Girl washing hands in sink after touching animal
  • Find where the handwashing stations are located.
  • Wash your hands right after touching animals or anything in the areas where they live, roam, or eat.
  • Wash your hands when you leave animal areas, even if you didn’t touch the animals or if you wore gloves.
  • Running water and soap are best, but if they are not available, use an alcohol-based hand sanitizer that contains at least 60% alcohol and wash your hands with soap and running water as soon as you can.

Keep food and animals separate

  • Don’t eat or drink around animals. Keep food and drinks away from animal areas.
  • Don’t share your food with the animals, even if you think the food is part of the animal’s regular diet. Animals should eat the food provided for them by the animal exhibit.
  • Don’t eat or drink raw (unpasteurized) products. Raw products made or sold at animal exhibits may include milk, cheese, cider, or juice.

Keep children safe around animals

  • Always supervise children around animals.
  • Children under 5 years old should not touch reptiles, amphibians, or poultry (like chickens or ducks) because these animals are more likely to make them sick.
  • Leave items like strollers, pacifiers, cups, or toys outside the exhibit.
  • Don’t let children put their fingers or objects (like pacifiers) in their mouths when they’re around animals or in an animal area.
  • Don’t let children sit or play on the ground in animal areas.
  • Teach children to approach animals with caution and follow the rules.
  • Don’t let children put their fingers or objects near an animal’s mouth, even if the animal seems friendly.
  • Follow rules provided on signs or verbally by the staff. For example, some contact exhibits have a “two-finger touch” rule.

If you work at, manage, or design animal exhibits

The Compendium of Measures to Prevent Diseases Associated with Animals in Public Settings [PDF – 25 pages] provides standardized recommendations for public health officials, veterinarians, animal venue operators, animal exhibitors, and others concerned with disease control and with minimizing risks associated with animals in public settings.

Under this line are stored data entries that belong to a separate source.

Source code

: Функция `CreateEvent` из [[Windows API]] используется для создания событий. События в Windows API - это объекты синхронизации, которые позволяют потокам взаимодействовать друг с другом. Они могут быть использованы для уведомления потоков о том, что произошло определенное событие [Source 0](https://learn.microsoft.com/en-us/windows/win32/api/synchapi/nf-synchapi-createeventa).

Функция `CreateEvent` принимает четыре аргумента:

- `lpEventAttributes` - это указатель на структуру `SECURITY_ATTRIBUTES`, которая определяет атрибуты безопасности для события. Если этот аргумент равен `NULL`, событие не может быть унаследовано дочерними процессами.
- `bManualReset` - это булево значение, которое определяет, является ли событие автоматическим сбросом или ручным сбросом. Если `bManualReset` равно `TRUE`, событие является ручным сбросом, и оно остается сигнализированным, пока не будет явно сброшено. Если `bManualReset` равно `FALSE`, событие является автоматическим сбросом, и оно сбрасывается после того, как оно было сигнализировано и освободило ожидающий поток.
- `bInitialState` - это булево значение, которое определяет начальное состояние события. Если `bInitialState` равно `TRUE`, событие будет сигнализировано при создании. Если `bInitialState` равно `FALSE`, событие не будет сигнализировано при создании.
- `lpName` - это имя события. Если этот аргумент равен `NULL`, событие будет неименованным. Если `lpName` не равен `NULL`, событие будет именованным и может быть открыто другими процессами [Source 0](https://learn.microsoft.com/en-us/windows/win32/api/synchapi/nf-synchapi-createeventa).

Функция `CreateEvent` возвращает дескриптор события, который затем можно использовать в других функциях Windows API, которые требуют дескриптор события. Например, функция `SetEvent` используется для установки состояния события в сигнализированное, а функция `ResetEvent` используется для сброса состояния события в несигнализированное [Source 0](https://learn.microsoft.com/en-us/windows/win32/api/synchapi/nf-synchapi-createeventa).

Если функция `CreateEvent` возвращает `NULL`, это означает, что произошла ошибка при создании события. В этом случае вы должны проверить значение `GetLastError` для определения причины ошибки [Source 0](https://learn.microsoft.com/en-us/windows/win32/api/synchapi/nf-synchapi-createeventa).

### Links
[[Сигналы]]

NASPHV also provides a toolkit with examples of regulations on animal exhibitions, printable posters with messages on how to stay safe while enjoying animals, and a check list of petting zoo best practices.

Even healthy animals can carry germs that might make visitors sick. When designing an exhibit, you want to protect your animals and your visitors, while preserving the fun and education.

Design exhibits in ways that will help to prevent the spread of disease:

  • Provide stations for handwashing at the exits of animal exhibits, including some that are low enough for children to reach.
  • Educate staff and visitors on how to prevent illness after being around animals.
  • Provide signs for guests on when and how to wash their hands, where they can eat, and areas for the animals. Use plain language and pictures.
  • Keep dining and animal areas separate.
  • Train staff and educate visitors on diseases animals may carry and how to prevent them.
  • Teach staff about the risks of working around animals. Encourage them to talk to visitors about safety around animals, such as handwashing.
  • Provide staff with resources on safety at animal exhibits, especially if staff includes veterinarians or healthcare providers.

State public health veterinarians are the local and state professionals who regularly work with physicians, emergency rooms, health departments, veterinarians, fair boards, local officials, schools, legislators, and communities on preventing and controlling diseases that people can get from animals and animal products. CDC works closely with the National Association of State Public Health Veterinarians (NASPHV)  to create guidance and recommendations for visitors to animal exhibits as well as people who manage or design exhibits.